Equally beloved and maligned, the whole stoner rock thing always seems on the verge of being done to death, but then a band comes along that reminds us why the style was cool in the first place. Cue Pagan Fruit (SmallStone), the second album from Salt Lake City’s Dwellers. The mindgames of former members of Iota and SubRosa, the record filters doomy blues rock through a blotter of shimmering desert psych, balancing Joey Toscano’s skilled axework with songwriting stepped up several notches from the group’s 2012 debut. Check out “Call of the Hallowed Horn,” “Rare Eagle” and “Return to the Sky” for some nicely illicit pleasure spikes.
There’s been a trend over the last decade or two that involves reviving progressive rock melodies and dynamics while eschewing the solos and pointless timeshifts. Norway’s Sahg definitely falls into that camp on its fourth disk Delusions of Grandeur (Metal Blade/Indie). The Bergen band keeps the melodies flowing and the sonics racing to the rafters, whether on chugging cosmic metal like “Firechild,” atmospheric riff-pounders like “Ether” or widescreen heavy prog a la “Sleepers Guide to the Galaxy.” Ambitious and powerful. Speaking of progressive, Psalm Zero reaches for that accolade as well on its debut The Drain (ProfoundLore), but in the sense of pushing the envelope of heavy rock, rather than trying to sound like Yes cranked to eleven. The duo of Charlie Looker (ex-Dirty Projectors!) and Andrew Hock (of Castavet) melds industrial rhythm programming a la Godflesh to moody, knotty, occasionally anthemic melodies, alternating broody indie boy vox (Looker) with vein-popping growls (Hock). Check out “Meanwhile,” “Force My Hand” and “In the Dead” for a rifftastic journey through the imagination of an act not content to just regurgitate familiar tropes.

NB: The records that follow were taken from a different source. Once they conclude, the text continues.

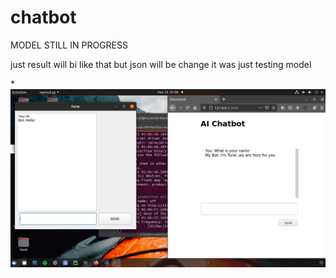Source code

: # chatbot

MODEL STILL IN PROGRESS 

just result will bi like that but json will be change it was just testing model

*![](https://github.com/tural327/chat_bot/blob/main/result.png)
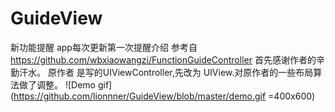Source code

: # GuideView
新功能提醒 app每次更新第一次提醒介绍
参考自 https://github.com/wbxiaowangzi/FunctionGuideController 首先感谢作者的辛勤汗水。
原作者 是写的UIViewController,先改为 UIView.对原作者的一些布局算法做了调整。
![Demo gif](https://github.com/lionnner/GuideView/blob/master/demo.gif =400x600)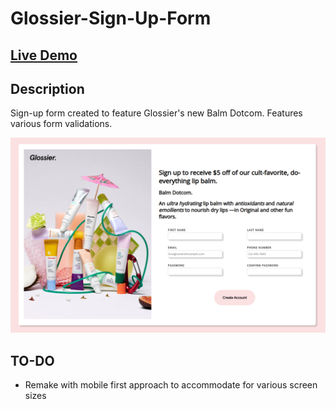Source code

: # Glossier-Sign-Up-Form

## [Live Demo](https://linmelissa.github.io/Glossier-Sign-Up-Form/)

## Description
Sign-up form created to feature Glossier's new Balm Dotcom. Features various form validations.

<p align="center">
  <img src="/images/preview.png">
</p>

## TO-DO
- Remake with mobile first approach to accommodate for various screen sizes
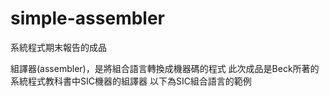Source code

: # simple-assembler

系統程式期末報告的成品

組譯器(assembler)，是將組合語言轉換成機器碼的程式
此次成品是Beck所著的系統程式教科書中SIC機器的組譯器
以下為SIC組合語言的範例
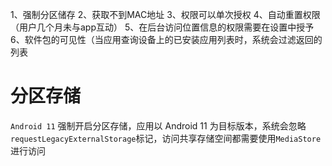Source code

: 1、强制分区储存
2、获取不到MAC地址
3、权限可以单次授权
4、自动重置权限（用户几个月未与app互动）
5、在后台访问位置信息的权限需要在设置中授予
6、软件包的可见性（当应用查询设备上的已安装应用列表时，系统会过滤返回的列表



# 分区存储

`Android 11` 强制开启分区存储，应用以 Android 11 为目标版本，系统会忽略 `requestLegacyExternalStorage`标记，访问共享存储空间都需要使用`MediaStore`进行访问

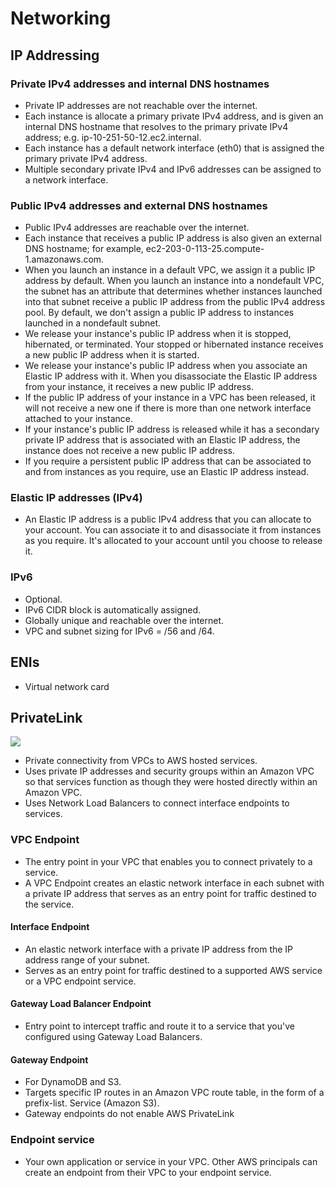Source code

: # Networking

## IP Addressing

### Private IPv4 addresses and internal DNS hostnames
* Private IP addresses are not reachable over the internet.
* Each instance is allocate a primary private IPv4 address, and is given an internal DNS hostname that resolves to the primary private IPv4 address; e.g. ip-10-251-50-12.ec2.internal.
* Each instance has a default network interface (eth0) that is assigned the primary private IPv4 address.
* Multiple secondary private IPv4 and IPv6 addresses can be assigned to a network interface.

### Public IPv4 addresses and external DNS hostnames
* Public IPv4 addresses are reachable over the internet.
* Each instance that receives a public IP address is also given an external DNS hostname; for example, ec2-203-0-113-25.compute-1.amazonaws.com.
* When you launch an instance in a default VPC, we assign it a public IP address by default. When you launch an instance into a nondefault VPC, the subnet has an attribute that determines whether instances launched into that subnet receive a public IP address from the public IPv4 address pool. By default, we don't assign a public IP address to instances launched in a nondefault subnet.
* We release your instance's public IP address when it is stopped, hibernated, or terminated. Your stopped or hibernated instance receives a new public IP address when it is started.
* We release your instance's public IP address when you associate an Elastic IP address with it. When you disassociate the Elastic IP address from your instance, it receives a new public IP address.
* If the public IP address of your instance in a VPC has been released, it will not receive a new one if there is more than one network interface attached to your instance.
* If your instance's public IP address is released while it has a secondary private IP address that is associated with an Elastic IP address, the instance does not receive a new public IP address.
* If you require a persistent public IP address that can be associated to and from instances as you require, use an Elastic IP address instead.

### Elastic IP addresses (IPv4)
* An Elastic IP address is a public IPv4 address that you can allocate to your account. You can associate it to and disassociate it from instances as you require. It's allocated to your account until you choose to release it.

### IPv6
* Optional.
* IPv6 CIDR block is automatically assigned.
* Globally unique and reachable over the internet.
* VPC and subnet sizing for IPv6 = /56 and /64.

## ENIs
* Virtual network card

## PrivateLink

![](https://docs.aws.amazon.com/whitepapers/latest/aws-vpc-connectivity-options/images/image20.png)

* Private connectivity from VPCs to AWS hosted services.
* Uses private IP addresses and security groups within an Amazon VPC so that services function as though they were hosted directly within an Amazon VPC.
* Uses Network Load Balancers to connect interface endpoints to
services.

### VPC Endpoint

* The entry point in your VPC that enables you to connect privately to a service.
* A VPC Endpoint creates an elastic network interface in each subnet with a private IP address that serves as an entry point for traffic destined to the service.

#### Interface Endpoint

* An elastic network interface with a private IP address from the IP address range of your subnet.
* Serves as an entry point for traffic destined to a supported AWS service or a VPC endpoint service.

#### Gateway Load Balancer Endpoint

* Entry point to intercept traffic and route it to a service that you've configured using Gateway Load Balancers.

#### Gateway Endpoint

* For DynamoDB and S3.
* Targets specific IP routes in an Amazon VPC route table, in the form of a prefix-list.
Service (Amazon S3). 
* Gateway endpoints do not enable AWS PrivateLink


### Endpoint service

* Your own application or service in your VPC. Other AWS principals can create an endpoint from their VPC to your endpoint service.




 
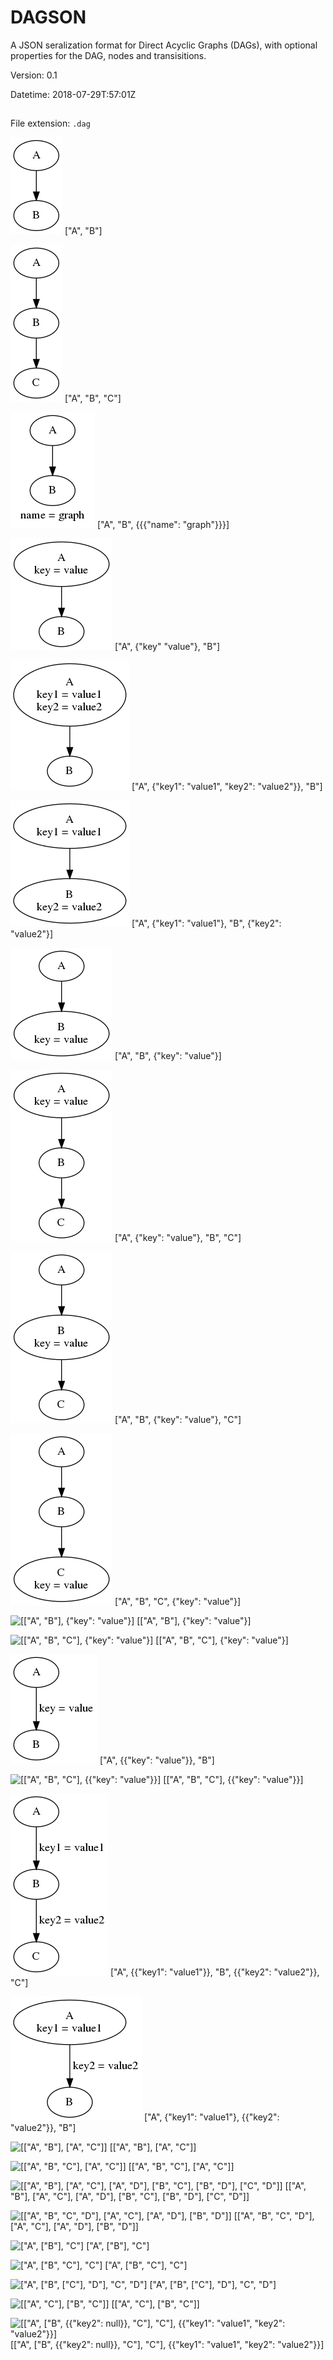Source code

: # DAGSON
A JSON seralization format for Direct Acyclic Graphs (DAGs), with optional properties for the DAG, nodes and transisitions.

Version: 0.1

Datetime: 2018-07-29T:57:01Z

##
File extension: `.dag`


![["A", "B"]](imgs/1.png)
["A", "B"]

![["A", "B", "C"]](imgs/2.png)
["A", "B", "C"]

![["A", "B", {{{"name": "graph"}}}]](imgs/3.png)
["A", "B", {{{"name": "graph"}}}]

![["A", {"key" "value"}, "B"]](imgs/4.png)
["A", {"key" "value"}, "B"]

![["A", {"key1": "value1", "key2": "value2"}}, "B"]](imgs/5.png)
["A", {"key1": "value1", "key2": "value2"}}, "B"]

![["A", {"key1": "value1"}, "B", {"key2": "value2"}]](imgs/6.png)
["A", {"key1": "value1"}, "B", {"key2": "value2"}]

![["A", "B", {"key": "value"}]](imgs/7.png)
["A", "B", {"key": "value"}]

![["A", {"key": "value"}, "B", "C"]](imgs/8.png)
["A", {"key": "value"}, "B", "C"]

![["A", "B", {"key": "value"}, "C"]](imgs/9.png)
["A", "B", {"key": "value"}, "C"]

![["A", "B", "C", {"key": "value"}]](imgs/10.png)
["A", "B", "C", {"key": "value"}]

![[["A", "B"], {"key": "value"}]](imgs/11.png)
[["A", "B"], {"key": "value"}]

![[["A", "B", "C"], {"key": "value"}]](imgs/12.png)
[["A", "B", "C"], {"key": "value"}]

![["A", {{"key": "value"}}, "B"]](imgs/13.png)
["A", {{"key": "value"}}, "B"]

![[["A", "B", "C"], {{"key": "value"}}]](imgs/14.png)
[["A", "B", "C"], {{"key": "value"}}]

![["A", {{"key1": "value1"}}, "B", {{"key2": "value2"}}, "C"]](imgs/15.png)
["A", {{"key1": "value1"}}, "B", {{"key2": "value2"}}, "C"]

![["A", {"key1": "value1"}, {{"key2": "value2"}}, "B"]](imgs/16.png)
["A", {"key1": "value1"}, {{"key2": "value2"}}, "B"]

![[["A", "B"], ["A", "C"]]](imgs/17.png)
[["A", "B"], ["A", "C"]]

![[["A", "B", "C"], ["A", "C"]]](imgs/18.png)
[["A", "B", "C"], ["A", "C"]]

![[["A", "B"], ["A", "C"], ["A", "D"], ["B", "C"], ["B", "D"], ["C", "D"]]](imgs/19.png)
[["A", "B"], ["A", "C"], ["A", "D"], ["B", "C"], ["B", "D"], ["C", "D"]]

![[["A", "B", "C", "D"], ["A", "C"], ["A", "D"], ["B", "D"]]](imgs/20.png)
[["A", "B", "C", "D"], ["A", "C"], ["A", "D"], ["B", "D"]]

![["A", ["B"], "C"]](imgs/21.png)
["A", ["B"], "C"]

![["A", ["B", "C"], "C"]](imgs/22.png)
["A", ["B", "C"], "C"]

![["A", ["B", ["C"], "D"], "C", "D"]](imgs/23.png)
["A", ["B", ["C"], "D"], "C", "D"]

![[["A", "C"], ["B", "C"]]](imgs/24.png)
[["A", "C"], ["B", "C"]]

![[["A", ["B", {{"key2": null}}, "C"], "C"], {{"key1": "value1", "key2": "value2"}}]](imgs/25.png)
[["A", ["B", {{"key2": null}}, "C"], "C"], {{"key1": "value1", "key2": "value2"}}]

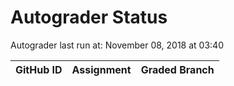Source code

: # Autograder Status
Autograder last run at: November 08, 2018 at 03:40

| GitHub ID | Assignment | Graded Branch |
|-----------|------------|---------------|
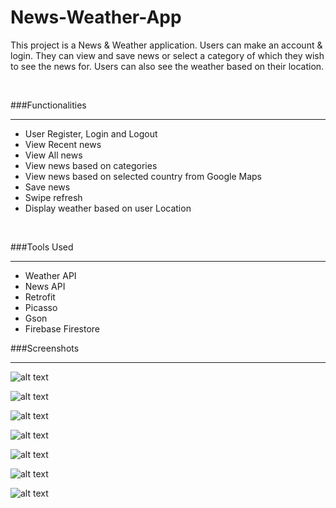 # News-Weather-App

This project is a News & Weather application. Users can make an account & login.
They can view and save news or select a category
of which they wish to see the news for. Users can also see the weather based on their location.

&nbsp;

###Functionalities

---

* User Register, Login and Logout
* View Recent news
* View All news
* View news based on categories
* View news based on selected country from Google Maps
* Save news
* Swipe refresh
* Display weather based on user Location
  
&nbsp;

###Tools Used

---
* Weather API
* News API
* Retrofit
* Picasso
* Gson 
* Firebase Firestore 

###Screenshots

---

![alt text](https://images2.imagebam.com/e9/01/d5/d9aa911373861125.png "")

![alt text](https://images2.imagebam.com/25/fb/82/18cc8b1373861122.png "")

![alt text](https://images2.imagebam.com/5e/66/e3/3412cb1373861119.png "")

![alt text](https://images2.imagebam.com/b6/f6/0c/9abfeb1373861111.png "")

![alt text](https://images2.imagebam.com/34/02/ad/ca59141373861128.png "")

![alt text](https://images2.imagebam.com/93/2b/36/2ef2621373861131.png "")

![alt text](https://images2.imagebam.com/4e/06/6a/b3987c1373861115.png "")
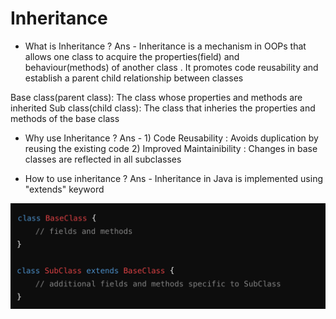 # Inheritance 

* What is Inheritance ?
Ans - Inheritance is a mechanism in OOPs that allows one class to acquire the properties(field)
and behaviour(methods) of another class . It promotes code reusability and establish a parent child relationship between classes 

Base class(parent class): The class whose properties and methods are inherited 
Sub class(child class): The class that inheries the properties and methods of the base class 

* Why use Inheritance ? 
Ans - 1) Code Reusability : Avoids duplication by reusing the existing code 
      2) Improved Maintainibility : Changes in base classes are reflected in all subclasses 

* How to use inheritance ?
Ans - Inheritance in Java is implemented using "extends" keyword  

![Inheritance](img1.png)
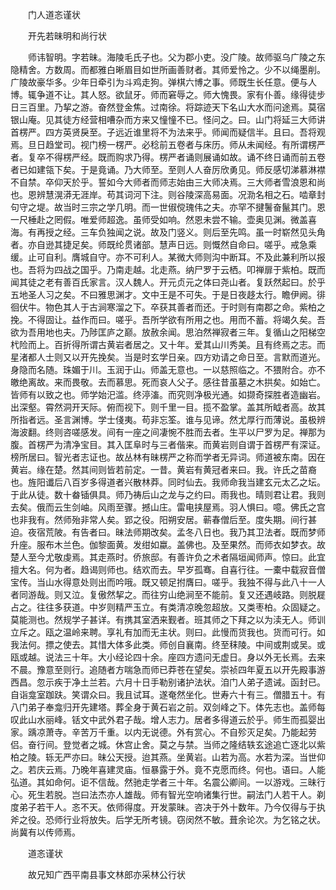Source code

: <!-- { "loadSidebar": true } -->

　　门人道忞谨状

　　开先若昧明和尚行状

　　师讳智明。字若昧。海陵毛氏子也。父为郡小吏。没广陵。故师驱乌广陵之东隐精舍。方数周。而都雅白晰眉目如世所画善财者。其师爱怜之。少不以绳墨削。广陵故豪华多。少年日牵引为斗鸡走狗。弹棋六博之事。师既生长任意。便与人博。辄争道不让。其人怒。欲鼠牙。师而窘辱之。师大愧畏。家有仆善。缘得徒步日三百里。乃挈之游。奋然登金焦。过南徐。将踪迹天下名山大水而问途焉。莫宿银山庵。见其徒方经营相嘈杂而方来又憧憧不已。怪问之。曰。山门将延三大师讲首楞严。四方英贤戾至。子远近谁里将不为法来乎。师闻而疑信半。且曰。吾将观焉。旦日趋堂司。视门榜一楞严。必稔前五卷者与床历。师从未闻经。有所谓楞严者。复卒不得楞严经。既而购求乃得。楞严者诵则展诵如故。诵不终日诵而前五卷者已如建瓴下矣。于是竟诵。乃大师至。至则人人奋厉欣勇见。师反感切涕慕淋襟不自禁。卒仰天於乎。誓如今大师者而师志始由三大师决焉。三大师者雪浪恩和尚也。恩辨慧滉漭无涯岸。苟其词河下注。则谷陵深高易面。况泐名相之石。啮章封句守之堤。故当时三宗之学几明。而一世俶傥瑰伟之夫。亦罕不揵鬐奋鬣其门。恩一尺棰赴之罔假。唯爱师超逸。虽师受如响。然恩未尝不输。壶奥见渊。微盖喜海。有再授之经。三车负独闻之说。故及门竖义。则后至先鸣。虽一时崭然见头角者。亦自逊其捷足矣。师既纶贯诸部。慧声日远。则慨然自命曰。嗟乎。戒急乘缓。止可自利。膺城自守。亦不可利人。某微大师则沟中断耳。不及此兼利所以报也。吾将为四战之国乎。乃南走越。北走燕。纳尸罗于云栖。叩禅扉于紫柏。既而闻其徒之老有善百氏家言。汉人魏人。开元贞元之体曰尧山者。复跃然起曰。於乎五地圣人习之矣。不曰雅思渊才。文中王是不可失。于是日夜趍太行。瞻伊阙。徘徊伏牛。物色其人于古涧寒溜之下。卒获其善者而还。于时则有南郡之命。紫柏之挽。不得固让。益作而曰。嗟乎。吾所学欲有所用之也。用而不蓄。将竭久矣。吾欲为吾用地也夫。乃陟匡庐之巅。放赦余闻。思泊然禅寂者三年。复循山之阳梯空杙险而上。百折得所谓古黄岩者居之。又十年。爱其山川秀美。且有终焉之志。而星渚都人士则又以开先挽矣。当是时玄学日亲。四方劝请之命日至。言默而道光。身隐而名随。珠媚于川。玉润于山。师盖无意也。一以慈照临之。不猥附合。亦不皦绝离故。来而畏敬。去而慕思。死而哀人父子。感往昔虽墓之木拱矣。如始亡。皆师有以致之也。师学始汜滥。终渟滀。而究则净极光通。如撷奇探胜者造幽岩。出深壑。霄然洞开天际。俯而视下。则千里一目。揽不盈掌。盖其所眓者高。故其所指者远。圣言渊博。学士俴夷。苟非忘筌。谁与见谛。然尤厚行而薄说。虽极辨海波翻。终则咨嗟感发。间有一座之间凄惋不胜而去者。生平以尸罗为足。禅那为腹。首楞严为清净宝目。其入匡阜时与三者偕来。而黄岩则自谓于首楞严有深证。榜所居曰。智光者志证也。故丛林有昧楞严之称而学者无异词。师道被东南。因在黄岩。缘在楚。然其间则皆若前定。一昔。黄岩有黄冠者来曰。我。许氏之苗裔也。旌阳谶后八百岁多得道者兴散林莽。同时仙去。我师命我当建玄元太乙之坛。于此从徒。数十畚锸俱具。师乃祷后山之龙与之约曰。雨我也。晴则君让君。我则去矣。俄而云生剑岫。风雨至骤。撼山庄。雷电挟屋焉。羽人惧曰。噫。佛氏之宫也非我有。然师殆非常人矣。郢之役。阳朔安居。蕲春僧后至。度失期。间行甚迫。夜宿荒陂。有告者曰。昧法师期改矣。孟冬八日也。我乃其卫法者。既而梦师升座。服布木兰色。伽黎面黄。发绀如蠃。盖佛也。及至果然。而师衣如梦衣。故楚人至今尤敬虔焉。其走燕时。侨旅邸。有善许负之术者隔垣闻师声。惊曰。此宜擅大名。何为者。趋谒则师也。结欢而去。早岁孤骞。自喜行往。一橐中载寂音僧宝传。当山水得意处则出而吟哦。既又顿足拊膺曰。嗟乎。我独不得与此八十一人者同游哉。则又泣。复傲然挈之。而往穷山绝涧至不能前。复又还遇岐路。则脱屣占之。往往多获道。中岁则精严玉立。有类清凉晚忽超放。又类枣柏。众固疑之。莫能测也。然规学子甚详。有携其室洒来觐者。班其师之下拜之以为渎无人。师训立斥之。瓯之温岭来聘。享礼有加而无主状。则曰。此慢而货我也。货而可行。如我法何。摽之使去。其惜大体多此类。师创自襄南。终至秣陵。中间或荆或吴。或瓯或越。说法三十年。大小经论四十余。座四方遗问无虚日。身以外无长焉。去来不晨。豫意至则行。追随者方喘急而师已莽苍在望矣。崇祯四年夏五以开先殿事游西昌。忽示疾于净土兰若。六月十日手勒别诸护法状。洎门人弟子遗诫。函封已。自诣龛室跏趺。笑谓众曰。我且试耳。遂奄然坐化。世寿六十有三。僧腊五十。有八门弟子奉龛归开先建塔。葬全身于黄石岩之前。双剑峰之下。体先志也。盖师每叹此山水丽峰。铦文中武外君子哉。增人志力。居者多得道云於乎。师生而孤婴出家。踽凉萧寺。辛苦万千重。以内无说德。外有赏心。不自殄灭足矣。乃能起劳侣。奋行间。登觉者之城。休宫止舍。莫之与禁。当师之隆结轶玄途追亡逐北以紫柏之陵。轹无严亦曰。昧公天授。迨其燕。坐黄岩。山若为高。水若为深。当世仰之。若庆云焉。乃晚年喜建灵庙。恒暴露于外。竟不克愿而终。何也。语曰。人能弘道。其如命何。讵不信哉。然驰走学者三十年。名震公卿间。一以游戏。三昧行心。死生若脱。岂曰法杰亦人雄哉。师有智光空响诸集行世。嗣法门人若干人。剃度弟子若干人。忞不天。依师得度。开发蒙昧。咨决于外十数年。乃今仅得与于执斧之役。恐师行业将放失。后学无所考镜。窃闵然不敏。葺余论次。为乞铭之状。尚冀有以传师焉。

　　道忞谨状

　　故兄知广西平南县事文林郎亦采林公行状

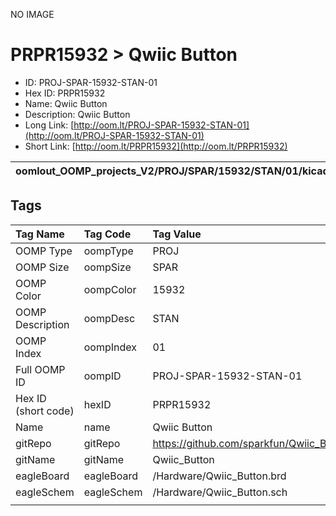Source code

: 


  
NO IMAGE  
# PRPR15932 > Qwiic Button

- ID: PROJ-SPAR-15932-STAN-01
- Hex ID: PRPR15932
- Name: Qwiic Button
- Description: Qwiic Button
- Long Link: [http://oom.lt/PROJ-SPAR-15932-STAN-01](http://oom.lt/PROJ-SPAR-15932-STAN-01)
- Short Link: [http://oom.lt/PRPR15932](http://oom.lt/PRPR15932)
  

|oomlout_OOMP_projects_V2/PROJ/SPAR/15932/STAN/01/kicadPcb3dFront.png|oomlout_OOMP_projects_V2/PROJ/SPAR/15932/STAN/01/kicadPcb3dBack.png|oomlout_OOMP_projects_V2/PROJ/SPAR/15932/STAN/01/kicadPcb3d.png||
| :---: | :---: | :---: | :---: |

## Tags
  

|Tag Name|Tag Code|Tag Value|
| :--- | :--- | :--- |
|OOMP Type|oompType|PROJ|
|OOMP Size|oompSize|SPAR|
|OOMP Color|oompColor|15932|
|OOMP Description|oompDesc|STAN|
|OOMP Index|oompIndex|01|
|Full OOMP ID|oompID|PROJ-SPAR-15932-STAN-01|
|Hex ID (short code)|hexID|PRPR15932|
|Name|name|Qwiic Button|
|gitRepo|gitRepo|https://github.com/sparkfun/Qwiic_Button|
|gitName|gitName|Qwiic_Button|
|eagleBoard|eagleBoard|/Hardware/Qwiic_Button.brd|
|eagleSchem|eagleSchem|/Hardware/Qwiic_Button.sch|
||||
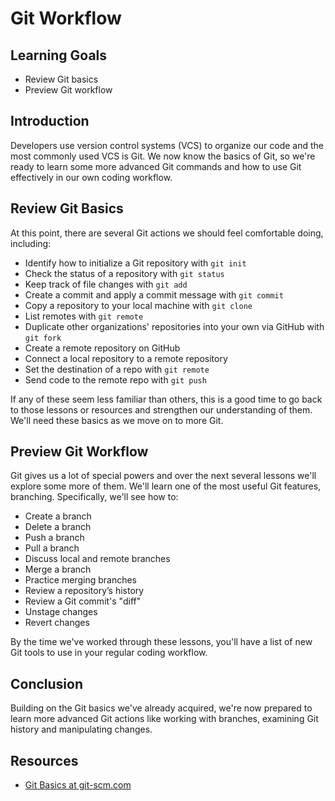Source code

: # Git Workflow

## Learning Goals

- Review Git basics
- Preview Git workflow

## Introduction

Developers use version control systems (VCS) to organize our code and the most
commonly used VCS is Git. We now know the basics of Git, so we're ready to learn
some more advanced Git commands and how to use Git effectively in our own coding
workflow.

## Review Git Basics

At this point, there are several Git actions we should feel comfortable doing,
including:

- Identify how to initialize a Git repository with `git init`
- Check the status of a repository with `git status`
- Keep track of file changes with `git add`
- Create a commit and apply a commit message with `git commit`
- Copy a repository to your local machine with `git clone`
- List remotes with `git remote`
- Duplicate other organizations' repositories into your own via GitHub with `git fork`
- Create a remote repository on GitHub
- Connect a local repository to a remote repository
- Set the destination of a repo with `git remote`
- Send code to the remote repo with `git push`

If any of these seem less familiar than others, this is a good time to go back
to those lessons or resources and strengthen our understanding of them. We'll
need these basics as we move on to more Git.

## Preview Git Workflow

Git gives us a lot of special powers and over the next several lessons we'll explore some more of them. We'll learn one of the most useful Git features, branching. Specifically, we'll see how to:

- Create a branch
- Delete a branch
- Push a branch
- Pull a branch
- Discuss local and remote branches
- Merge a branch
- Practice merging branches
- Review a repository’s history
- Review a Git commit's "diff"
- Unstage changes
- Revert changes

By the time we've worked through these lessons, you'll have a list of new Git
tools to use in your regular coding workflow.

## Conclusion

Building on the Git basics we've already acquired, we're now prepared to learn
more advanced Git actions like working with branches, examining Git history and
manipulating changes.

## Resources

- [Git Basics at git-scm.com](https://git-scm.com/book/en/v1/Git-Basics)
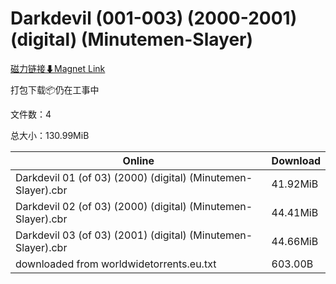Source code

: # Darkdevil (001-003) (2000-2001) (digital) (Minutemen-Slayer)

[磁力链接⬇Magnet Link](magnet:?xt=urn:btih:815104722a956666a007c5b83bfec46e31a2536c&dn=Darkdevil%20%28001-003%29%20%282000-2001%29%20%28digital%29%20%28Minutemen-Slayer%29)

打包下载📦仍在工事中

文件数：4

总大小：130.99MiB

Online | Download
--- | ---
Darkdevil 01 (of 03) (2000) (digital) (Minutemen-Slayer).cbr | 41.92MiB
Darkdevil 02 (of 03) (2000) (digital) (Minutemen-Slayer).cbr | 44.41MiB
Darkdevil 03 (of 03) (2001) (digital) (Minutemen-Slayer).cbr | 44.66MiB
downloaded from worldwidetorrents.eu.txt | 603.00B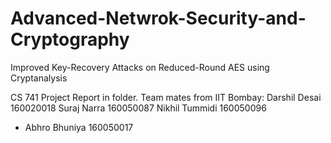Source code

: # Advanced-Netwrok-Security-and-Cryptography
Improved Key-Recovery Attacks on Reduced-Round AES using Cryptanalysis

CS 741 Project Report in folder. Team mates from IIT Bombay:
Darshil Desai 160020018
Suraj Narra 160050087
Nikhil Tummidi 160050096

- Abhro Bhuniya 160050017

The Traveling Wilburys of U.S. extreme metal, Twilight has led as tumultuous an existence as one might expect, given the personalities involved. The Stateside chapter of the black metal underworld tends to lean towards depressive misanthropy, rather than Satanic ego worship, which must’ve led to some tense group therapy sessions (AKA band meetings). Now consisting of original members N. Imperial (leader of Krieg) and Wrest (majordomo of Leviathan and its alter ego Lurker of Chalice) with Stavros Giannopoulos of the Atlas Moth, Sanford Parker of Minsk and a thousand headbanging production jobs and, shockingly, Thurston Moore of Sonic Youth, the supergroup delivers as its final album a coup de grace entitled III: Beneath Trident’s Tomb (CenturyMedia). With that pedigree, it’s no wonder some non-trad BM sounds sneak into the mix, from the alt-tuned guitar shreeng that intros “Swarming Funeral Mass” to the anthemic arpeggios of “Oh Wretched Son” and the noise rock bass thrud of “Below the Lights.” But most of the audio hallucinations herein sound like an absinthe-sodden vampire dragging itself through its own muddy lair by its broken fangs – classic black metal filth given the royal sonic treatment.
Columnist Michael Toland lives and works in Austin, TX, where, coincidentally, for a number of years a mysterious spate of as-yet-unsolved cattle mutilation crimes have been occurring at regular intervals. We at BLURT have no insight into any of this, however. His Lone Star State accomplices include The Austin Chronicle and KLRU-TV.